SOUTH MILWAUKEE (CBS 58) – Not all heroes wear capes. A man is alive thanks to a group of Good Samaritans. The man had a sudden cardiac arrest in the South Milwaukee Middle School gym when fire officials tell us bystanders’ quick action saved his life.

From calling 911, to performing CPR and using an automated external defibrillator, or AED, it was a chain of survival. During an adult volleyball game at South Milwaukee High School Thursday night, things took a turn for the worse for a 53-year-old player. The man’s heart stopped beating and someone ran to get help.

“He came to get me,” South Milwaukee School District Staff Member Colleen Placzkowski said. “I ran with him and we grabbed the AED on the way to the gym.”

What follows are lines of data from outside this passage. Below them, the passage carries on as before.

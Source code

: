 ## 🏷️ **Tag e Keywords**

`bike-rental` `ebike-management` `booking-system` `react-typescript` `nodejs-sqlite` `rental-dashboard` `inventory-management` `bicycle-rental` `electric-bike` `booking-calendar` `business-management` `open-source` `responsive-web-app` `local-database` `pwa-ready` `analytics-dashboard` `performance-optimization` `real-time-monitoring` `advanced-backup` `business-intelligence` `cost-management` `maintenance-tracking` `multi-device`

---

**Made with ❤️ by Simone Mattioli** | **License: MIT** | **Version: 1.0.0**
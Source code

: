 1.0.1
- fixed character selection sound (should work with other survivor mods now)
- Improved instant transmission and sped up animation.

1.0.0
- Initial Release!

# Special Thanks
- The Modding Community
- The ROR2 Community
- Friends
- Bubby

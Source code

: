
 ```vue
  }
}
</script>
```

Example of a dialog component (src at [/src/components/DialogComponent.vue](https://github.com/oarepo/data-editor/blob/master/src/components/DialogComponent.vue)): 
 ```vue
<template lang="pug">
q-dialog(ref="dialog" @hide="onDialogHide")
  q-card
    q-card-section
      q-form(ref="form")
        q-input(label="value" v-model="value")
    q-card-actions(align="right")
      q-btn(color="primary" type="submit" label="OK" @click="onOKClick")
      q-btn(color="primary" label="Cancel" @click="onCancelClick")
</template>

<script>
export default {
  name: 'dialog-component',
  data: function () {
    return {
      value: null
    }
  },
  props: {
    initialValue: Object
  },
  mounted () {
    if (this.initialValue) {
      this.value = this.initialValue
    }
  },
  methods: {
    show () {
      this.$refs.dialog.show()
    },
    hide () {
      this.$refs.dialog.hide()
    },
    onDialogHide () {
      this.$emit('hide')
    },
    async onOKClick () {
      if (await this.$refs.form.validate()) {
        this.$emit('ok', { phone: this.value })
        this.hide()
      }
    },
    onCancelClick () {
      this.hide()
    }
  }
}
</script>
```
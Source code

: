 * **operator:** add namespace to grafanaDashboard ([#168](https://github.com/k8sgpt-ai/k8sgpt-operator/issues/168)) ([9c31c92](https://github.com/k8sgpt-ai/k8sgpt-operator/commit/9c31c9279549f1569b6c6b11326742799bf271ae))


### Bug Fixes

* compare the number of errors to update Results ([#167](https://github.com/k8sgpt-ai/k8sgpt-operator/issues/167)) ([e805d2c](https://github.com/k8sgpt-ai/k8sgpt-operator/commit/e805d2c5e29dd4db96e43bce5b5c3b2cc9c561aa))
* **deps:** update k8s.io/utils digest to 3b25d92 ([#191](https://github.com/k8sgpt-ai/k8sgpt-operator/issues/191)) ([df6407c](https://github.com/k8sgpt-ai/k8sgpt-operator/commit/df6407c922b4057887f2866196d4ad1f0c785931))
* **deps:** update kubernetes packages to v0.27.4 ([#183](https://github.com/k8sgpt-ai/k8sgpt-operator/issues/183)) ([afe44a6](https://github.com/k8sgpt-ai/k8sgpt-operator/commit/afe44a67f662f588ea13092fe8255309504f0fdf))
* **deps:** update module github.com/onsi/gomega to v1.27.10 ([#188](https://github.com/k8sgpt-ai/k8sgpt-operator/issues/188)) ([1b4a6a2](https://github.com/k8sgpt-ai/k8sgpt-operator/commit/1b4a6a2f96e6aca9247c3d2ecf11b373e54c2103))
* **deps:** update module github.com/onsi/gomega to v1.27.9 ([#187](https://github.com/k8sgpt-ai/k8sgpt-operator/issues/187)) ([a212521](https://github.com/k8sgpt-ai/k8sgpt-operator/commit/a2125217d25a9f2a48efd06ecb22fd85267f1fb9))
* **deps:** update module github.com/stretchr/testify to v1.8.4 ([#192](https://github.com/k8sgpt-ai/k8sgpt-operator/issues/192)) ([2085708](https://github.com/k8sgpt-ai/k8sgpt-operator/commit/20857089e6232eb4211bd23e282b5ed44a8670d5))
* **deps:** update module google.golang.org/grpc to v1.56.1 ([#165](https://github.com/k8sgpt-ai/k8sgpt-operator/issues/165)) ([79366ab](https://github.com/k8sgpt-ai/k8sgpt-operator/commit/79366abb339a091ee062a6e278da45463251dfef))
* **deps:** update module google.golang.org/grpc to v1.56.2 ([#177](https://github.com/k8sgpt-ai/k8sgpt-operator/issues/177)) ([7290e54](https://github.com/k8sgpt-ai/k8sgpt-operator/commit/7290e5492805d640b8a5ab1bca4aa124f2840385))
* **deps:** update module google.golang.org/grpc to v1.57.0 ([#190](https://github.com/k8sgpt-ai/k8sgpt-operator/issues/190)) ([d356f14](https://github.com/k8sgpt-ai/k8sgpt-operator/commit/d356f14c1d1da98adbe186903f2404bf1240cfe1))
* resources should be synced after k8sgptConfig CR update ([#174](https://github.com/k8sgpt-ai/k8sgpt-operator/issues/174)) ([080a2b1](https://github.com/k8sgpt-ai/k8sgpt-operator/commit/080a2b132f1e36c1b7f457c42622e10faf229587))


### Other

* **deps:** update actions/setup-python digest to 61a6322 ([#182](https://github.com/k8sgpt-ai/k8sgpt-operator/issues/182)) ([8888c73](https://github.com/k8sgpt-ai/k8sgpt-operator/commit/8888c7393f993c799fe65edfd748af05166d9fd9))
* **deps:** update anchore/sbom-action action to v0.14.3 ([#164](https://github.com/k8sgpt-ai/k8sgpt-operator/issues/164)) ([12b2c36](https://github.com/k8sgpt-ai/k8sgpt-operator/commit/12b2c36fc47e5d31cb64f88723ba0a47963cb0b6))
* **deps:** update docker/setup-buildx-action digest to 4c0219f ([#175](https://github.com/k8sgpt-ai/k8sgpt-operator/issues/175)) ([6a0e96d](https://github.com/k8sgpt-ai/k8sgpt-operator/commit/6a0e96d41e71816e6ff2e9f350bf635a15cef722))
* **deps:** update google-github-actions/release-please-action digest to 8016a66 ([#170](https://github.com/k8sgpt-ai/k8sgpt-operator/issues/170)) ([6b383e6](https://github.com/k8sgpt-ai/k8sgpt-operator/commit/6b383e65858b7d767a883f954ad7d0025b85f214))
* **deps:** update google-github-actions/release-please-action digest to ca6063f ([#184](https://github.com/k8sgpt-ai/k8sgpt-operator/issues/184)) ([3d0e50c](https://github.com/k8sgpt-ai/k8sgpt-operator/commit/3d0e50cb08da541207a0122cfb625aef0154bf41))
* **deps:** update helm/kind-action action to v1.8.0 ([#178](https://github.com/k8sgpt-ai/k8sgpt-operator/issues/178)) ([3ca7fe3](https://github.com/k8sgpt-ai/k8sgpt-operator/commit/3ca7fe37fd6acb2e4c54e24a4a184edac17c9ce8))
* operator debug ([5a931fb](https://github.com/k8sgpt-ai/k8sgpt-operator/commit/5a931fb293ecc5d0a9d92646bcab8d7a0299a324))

When Placzkowski entered the gym, she saw the man lying on the ground surrounded by a crowd. The man wasn’t breathing.

“He was pretty purple and blue in the face,” Placzkowski said. “I'd seen that he had no pulse. He was blue. I started chest compressions.”

Placzkowski started giving the 53-year-old CPR while two others got the AED ready. Because of their efforts, the man is alive and recovering in the hospital.

“It was so scary,” Placzkowski said. “To see him opening his eyes, talking to his family, the best part was to see his family with him.”

When South Milwaukee fire crews arrived on scene just about three and a half minutes after they got the call, the man was already up. Fire Chief Joseph Knitter said that’s not typically the case when someone has a cardiac arrest. He calls all who helped heroes.

They literally saved a life,” Chief Knitter said. “That's something that some people will never, ever experience.”

Placzkowski, like other staff members, was trained in CPR by the South Milwaukee Fire Department. The Chief plans to recognize her and the other bystanders that helped.

“I think everyone was a hero,” Placzkowski said. “We all played a team role in it. I think it's very important for everyone to know CPR. It could save a life.”